Felicity semblait stupéfaite de cette transition brutale de l’état d’accouchée à celui de scientifique objective. Kaye lui rendit son regard avec un sourire.
— Je n’ai pas passé ma grossesse à ruminer paisiblement. À en juger par ces nouveaux outils, notre fille va être une enfant difficile.
— Comment cela ? s’enquit Felicity.
— Parce que, dans certains domaines, elle ne va pas tarder à nous dépasser.
— Dans tous les domaines, peut-être, ajouta Mitch.
— Vous ne parlez pas littéralement, j’espère, dit Felicity. Déjà, elle ne savait pas marcher à la naissance. Quant à la couleur de sa peau – ces mélanophores, comme vous dites –, c’est peut-être…
Elle agita la main, incapable de formuler sa pensée.
— Ce n’est pas une simple question de couleur, dit Mitch. Je sens les miens.
— Moi aussi, reprit Kaye. Et ils changent. Imagine cette pauvre fille.
Elle jeta un coup d’œil à Mitch.
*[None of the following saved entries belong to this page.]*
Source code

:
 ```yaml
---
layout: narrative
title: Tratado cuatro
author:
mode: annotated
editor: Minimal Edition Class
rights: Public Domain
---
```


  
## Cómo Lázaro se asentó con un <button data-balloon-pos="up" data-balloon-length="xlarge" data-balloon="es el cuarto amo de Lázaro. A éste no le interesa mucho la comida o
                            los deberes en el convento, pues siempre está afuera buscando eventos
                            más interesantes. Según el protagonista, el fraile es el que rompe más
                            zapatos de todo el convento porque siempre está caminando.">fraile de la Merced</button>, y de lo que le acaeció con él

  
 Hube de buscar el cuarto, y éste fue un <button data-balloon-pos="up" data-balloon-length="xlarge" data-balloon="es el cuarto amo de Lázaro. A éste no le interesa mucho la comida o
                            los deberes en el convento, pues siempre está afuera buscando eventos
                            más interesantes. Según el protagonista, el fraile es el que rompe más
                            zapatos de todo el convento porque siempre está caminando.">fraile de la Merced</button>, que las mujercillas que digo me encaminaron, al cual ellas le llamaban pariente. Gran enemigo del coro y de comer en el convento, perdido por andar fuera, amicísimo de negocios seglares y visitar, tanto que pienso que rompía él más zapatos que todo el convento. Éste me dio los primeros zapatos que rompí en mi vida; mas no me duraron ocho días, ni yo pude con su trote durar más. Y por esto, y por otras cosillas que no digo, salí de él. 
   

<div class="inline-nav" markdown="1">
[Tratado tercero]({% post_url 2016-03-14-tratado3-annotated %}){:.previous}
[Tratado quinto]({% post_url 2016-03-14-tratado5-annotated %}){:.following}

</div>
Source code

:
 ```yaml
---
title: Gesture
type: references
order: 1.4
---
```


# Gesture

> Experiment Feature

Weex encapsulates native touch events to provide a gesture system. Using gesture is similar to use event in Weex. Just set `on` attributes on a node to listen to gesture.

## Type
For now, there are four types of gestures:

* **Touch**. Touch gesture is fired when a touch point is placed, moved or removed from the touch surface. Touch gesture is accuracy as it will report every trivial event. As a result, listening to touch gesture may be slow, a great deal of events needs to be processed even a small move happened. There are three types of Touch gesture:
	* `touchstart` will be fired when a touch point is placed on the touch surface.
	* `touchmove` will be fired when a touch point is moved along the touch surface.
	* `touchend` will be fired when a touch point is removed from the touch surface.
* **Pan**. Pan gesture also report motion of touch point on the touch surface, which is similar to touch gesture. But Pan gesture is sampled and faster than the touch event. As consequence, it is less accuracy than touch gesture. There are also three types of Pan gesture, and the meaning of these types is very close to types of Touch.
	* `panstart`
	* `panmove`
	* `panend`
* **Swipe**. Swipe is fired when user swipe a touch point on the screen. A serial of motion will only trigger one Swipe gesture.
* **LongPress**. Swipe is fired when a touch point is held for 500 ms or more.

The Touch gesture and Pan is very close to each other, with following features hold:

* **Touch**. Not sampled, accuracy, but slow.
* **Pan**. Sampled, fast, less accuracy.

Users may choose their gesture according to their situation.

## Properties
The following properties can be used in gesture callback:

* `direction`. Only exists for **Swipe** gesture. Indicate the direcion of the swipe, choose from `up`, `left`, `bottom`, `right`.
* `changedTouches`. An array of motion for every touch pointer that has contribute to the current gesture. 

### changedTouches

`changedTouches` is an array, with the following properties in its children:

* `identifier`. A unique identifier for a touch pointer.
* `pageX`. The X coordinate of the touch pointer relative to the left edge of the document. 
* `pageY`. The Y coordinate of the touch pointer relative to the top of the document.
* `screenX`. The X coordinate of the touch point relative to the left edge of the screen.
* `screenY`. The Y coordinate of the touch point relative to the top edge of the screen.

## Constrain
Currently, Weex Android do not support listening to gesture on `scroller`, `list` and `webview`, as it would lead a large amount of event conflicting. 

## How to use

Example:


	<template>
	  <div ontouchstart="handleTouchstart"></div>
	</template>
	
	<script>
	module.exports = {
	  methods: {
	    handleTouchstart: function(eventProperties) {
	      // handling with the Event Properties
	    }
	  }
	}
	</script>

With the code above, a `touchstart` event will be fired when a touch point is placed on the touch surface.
Il acquiesça puis parla à Felicity des adolescents qu’ils avaient rencontrés en Virginie-Occidentale.
— Si j’appartenais à la Brigade, je mettrais en place un soutien psychiatrique pour les nouveaux parents dont les enfants sont morts, dit Kaye. Ils risquent d’avoir à faire un travail de deuil complètement nouveau.
— Comme s’ils avaient reçu le don des langues sans avoir personne à qui parler, renchérit Mitch.
Felicity inspira à fond et porta une main à son front.
— Ça fait vingt-deux ans que je pratique la pédiatrie. À présent, j’ai l’impression que je devrais m’enfuir pour aller me cacher dans la forêt.